*** Extracted material Section Begins ***
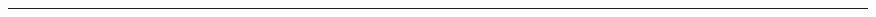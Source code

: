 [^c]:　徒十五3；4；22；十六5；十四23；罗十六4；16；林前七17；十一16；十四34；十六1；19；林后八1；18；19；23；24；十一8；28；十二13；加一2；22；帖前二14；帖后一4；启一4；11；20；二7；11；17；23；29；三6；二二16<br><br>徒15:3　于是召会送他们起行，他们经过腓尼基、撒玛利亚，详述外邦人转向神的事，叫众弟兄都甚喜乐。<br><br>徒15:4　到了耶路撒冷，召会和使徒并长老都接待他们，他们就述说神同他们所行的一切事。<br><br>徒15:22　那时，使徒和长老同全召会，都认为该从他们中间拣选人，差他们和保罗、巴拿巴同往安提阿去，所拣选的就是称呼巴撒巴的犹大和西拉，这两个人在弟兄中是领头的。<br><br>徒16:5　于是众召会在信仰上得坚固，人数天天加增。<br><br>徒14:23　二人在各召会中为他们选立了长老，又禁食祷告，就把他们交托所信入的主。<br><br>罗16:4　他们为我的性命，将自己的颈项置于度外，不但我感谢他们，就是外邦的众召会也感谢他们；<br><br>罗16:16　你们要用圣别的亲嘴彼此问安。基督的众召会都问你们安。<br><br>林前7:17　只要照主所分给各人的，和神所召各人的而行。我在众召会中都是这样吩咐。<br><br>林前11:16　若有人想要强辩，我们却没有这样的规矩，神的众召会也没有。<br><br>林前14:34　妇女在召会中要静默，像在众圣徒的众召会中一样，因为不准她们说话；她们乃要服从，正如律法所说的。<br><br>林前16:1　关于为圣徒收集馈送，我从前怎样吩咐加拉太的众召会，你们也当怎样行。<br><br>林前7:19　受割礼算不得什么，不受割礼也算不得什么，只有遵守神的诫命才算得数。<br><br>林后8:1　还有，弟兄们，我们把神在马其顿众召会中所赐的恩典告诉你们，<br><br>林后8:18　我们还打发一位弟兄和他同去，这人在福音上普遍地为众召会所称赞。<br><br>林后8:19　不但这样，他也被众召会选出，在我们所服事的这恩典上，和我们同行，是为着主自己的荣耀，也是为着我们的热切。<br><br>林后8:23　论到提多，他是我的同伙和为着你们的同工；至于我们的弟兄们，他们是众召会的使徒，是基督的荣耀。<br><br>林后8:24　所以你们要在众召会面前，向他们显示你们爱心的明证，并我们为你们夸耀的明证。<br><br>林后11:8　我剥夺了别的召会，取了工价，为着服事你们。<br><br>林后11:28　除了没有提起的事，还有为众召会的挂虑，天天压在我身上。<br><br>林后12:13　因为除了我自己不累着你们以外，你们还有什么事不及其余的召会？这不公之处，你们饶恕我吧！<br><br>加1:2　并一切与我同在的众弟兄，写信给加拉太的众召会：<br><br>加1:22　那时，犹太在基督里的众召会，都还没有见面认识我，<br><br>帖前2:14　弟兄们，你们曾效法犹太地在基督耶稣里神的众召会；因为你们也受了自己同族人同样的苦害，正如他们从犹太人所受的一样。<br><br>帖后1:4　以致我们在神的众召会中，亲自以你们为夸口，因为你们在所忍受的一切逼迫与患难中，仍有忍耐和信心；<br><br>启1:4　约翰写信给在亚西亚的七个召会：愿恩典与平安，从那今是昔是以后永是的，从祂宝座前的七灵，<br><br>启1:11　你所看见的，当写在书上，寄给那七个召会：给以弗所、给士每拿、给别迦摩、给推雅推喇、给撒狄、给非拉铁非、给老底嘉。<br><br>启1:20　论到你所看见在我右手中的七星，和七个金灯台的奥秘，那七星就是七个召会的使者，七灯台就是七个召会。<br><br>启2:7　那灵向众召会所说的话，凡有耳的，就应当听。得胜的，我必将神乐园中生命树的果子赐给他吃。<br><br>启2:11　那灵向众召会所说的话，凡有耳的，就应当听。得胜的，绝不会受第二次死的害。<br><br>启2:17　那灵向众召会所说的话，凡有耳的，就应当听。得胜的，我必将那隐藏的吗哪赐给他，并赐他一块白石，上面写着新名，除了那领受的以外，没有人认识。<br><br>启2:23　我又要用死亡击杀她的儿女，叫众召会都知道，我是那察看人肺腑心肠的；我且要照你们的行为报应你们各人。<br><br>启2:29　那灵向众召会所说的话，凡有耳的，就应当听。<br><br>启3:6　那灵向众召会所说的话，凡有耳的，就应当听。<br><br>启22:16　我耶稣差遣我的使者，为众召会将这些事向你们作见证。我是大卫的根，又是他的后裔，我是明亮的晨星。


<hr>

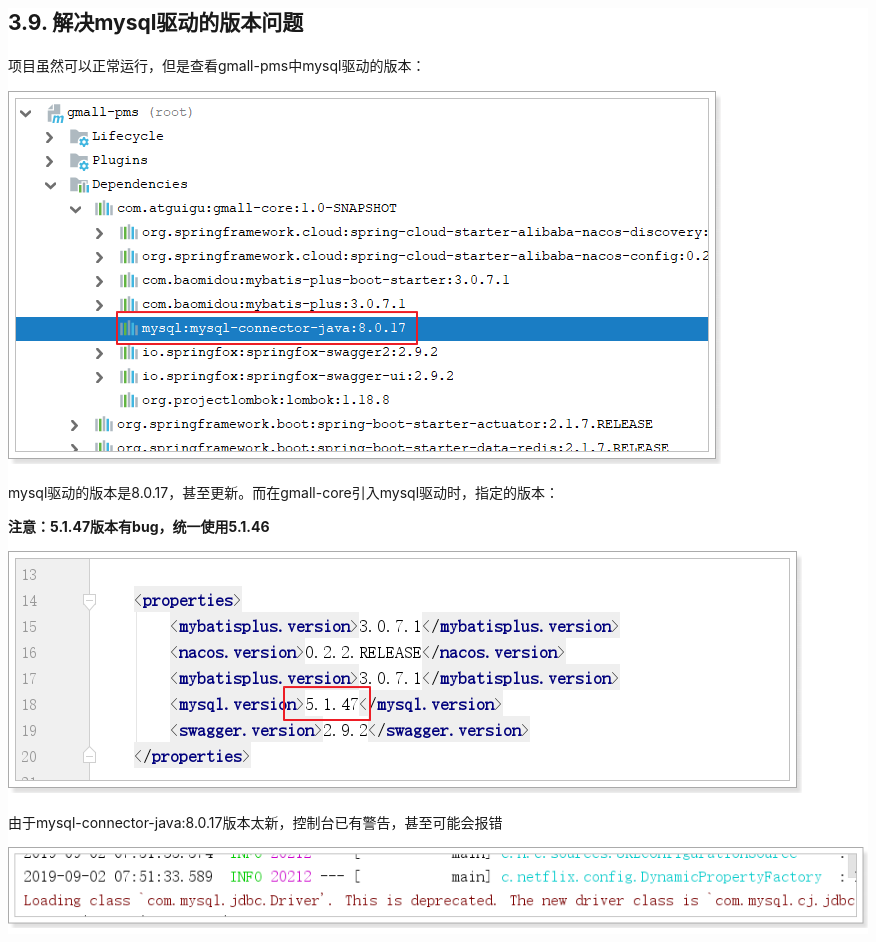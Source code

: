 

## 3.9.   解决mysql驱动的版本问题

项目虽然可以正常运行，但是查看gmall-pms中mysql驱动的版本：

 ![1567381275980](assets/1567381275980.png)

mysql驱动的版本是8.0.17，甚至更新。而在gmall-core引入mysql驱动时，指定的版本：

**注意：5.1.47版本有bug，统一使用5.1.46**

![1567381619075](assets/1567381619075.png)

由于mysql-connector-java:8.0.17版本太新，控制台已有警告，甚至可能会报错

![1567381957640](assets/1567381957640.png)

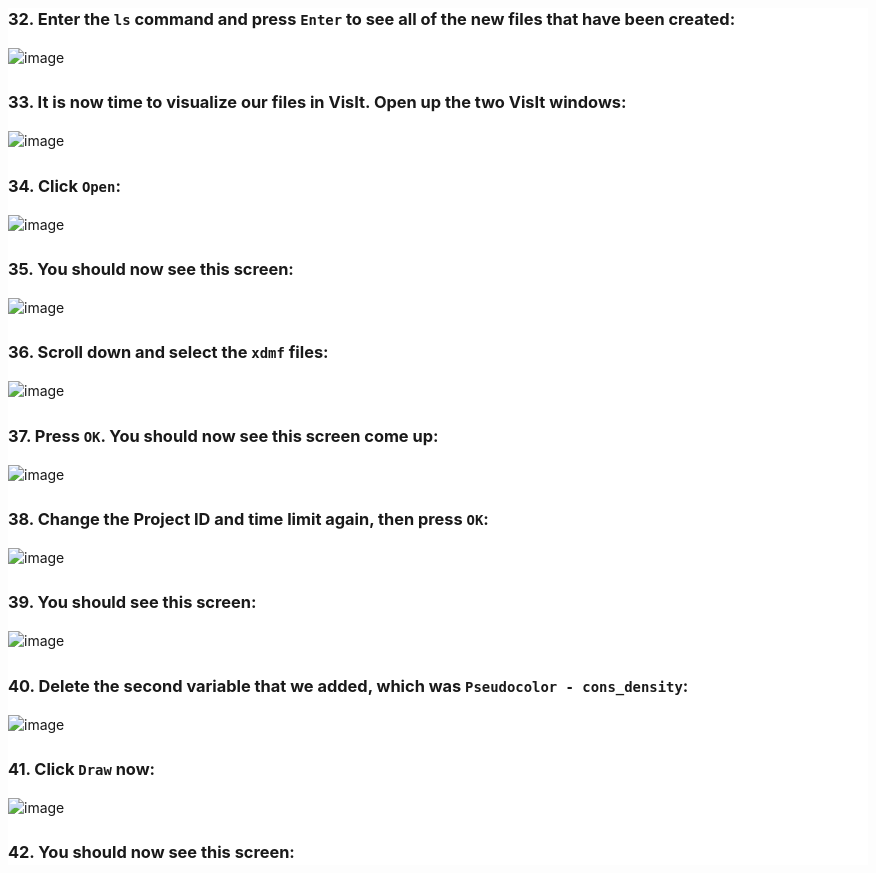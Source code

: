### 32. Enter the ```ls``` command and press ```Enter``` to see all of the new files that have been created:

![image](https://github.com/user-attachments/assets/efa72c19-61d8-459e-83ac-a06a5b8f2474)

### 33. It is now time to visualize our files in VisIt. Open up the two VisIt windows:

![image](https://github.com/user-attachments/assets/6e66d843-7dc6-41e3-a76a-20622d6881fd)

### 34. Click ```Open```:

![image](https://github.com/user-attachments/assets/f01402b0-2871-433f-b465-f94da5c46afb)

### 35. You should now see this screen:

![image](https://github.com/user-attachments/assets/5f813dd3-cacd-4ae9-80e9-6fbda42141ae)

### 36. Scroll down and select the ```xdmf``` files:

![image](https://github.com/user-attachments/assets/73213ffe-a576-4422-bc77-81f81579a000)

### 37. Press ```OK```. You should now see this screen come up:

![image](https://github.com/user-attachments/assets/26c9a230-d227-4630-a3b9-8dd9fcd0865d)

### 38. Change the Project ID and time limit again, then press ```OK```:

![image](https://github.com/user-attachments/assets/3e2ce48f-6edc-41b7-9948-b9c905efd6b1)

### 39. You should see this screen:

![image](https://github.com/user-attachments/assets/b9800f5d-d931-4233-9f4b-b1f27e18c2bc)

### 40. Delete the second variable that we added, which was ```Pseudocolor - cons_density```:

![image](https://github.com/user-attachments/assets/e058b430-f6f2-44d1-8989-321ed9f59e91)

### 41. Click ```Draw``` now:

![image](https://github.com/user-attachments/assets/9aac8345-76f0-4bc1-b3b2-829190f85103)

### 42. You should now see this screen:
*** Extracted material Section Ends ***
Task prompt
Show each line of the material that includes the string "image" by copying it.

Solution to the exercise
![image](https://github.com/user-attachments/assets/efa72c19-61d8-459e-83ac-a06a5b8f2474)
![image](https://github.com/user-attachments/assets/6e66d843-7dc6-41e3-a76a-20622d6881fd)
![image](https://github.com/user-attachments/assets/f01402b0-2871-433f-b465-f94da5c46afb)
![image](https://github.com/user-attachments/assets/5f813dd3-cacd-4ae9-80e9-6fbda42141ae)
![image](https://github.com/user-attachments/assets/73213ffe-a576-4422-bc77-81f81579a000)
![image](https://github.com/user-attachments/assets/26c9a230-d227-4630-a3b9-8dd9fcd0865d)
![image](https://github.com/user-attachments/assets/3e2ce48f-6edc-41b7-9948-b9c905efd6b1)
![image](https://github.com/user-attachments/assets/b9800f5d-d931-4233-9f4b-b1f27e18c2bc)
![image](https://github.com/user-attachments/assets/e058b430-f6f2-44d1-8989-321ed9f59e91)
![image](https://github.com/user-attachments/assets/9aac8345-76f0-4bc1-b3b2-829190f85103)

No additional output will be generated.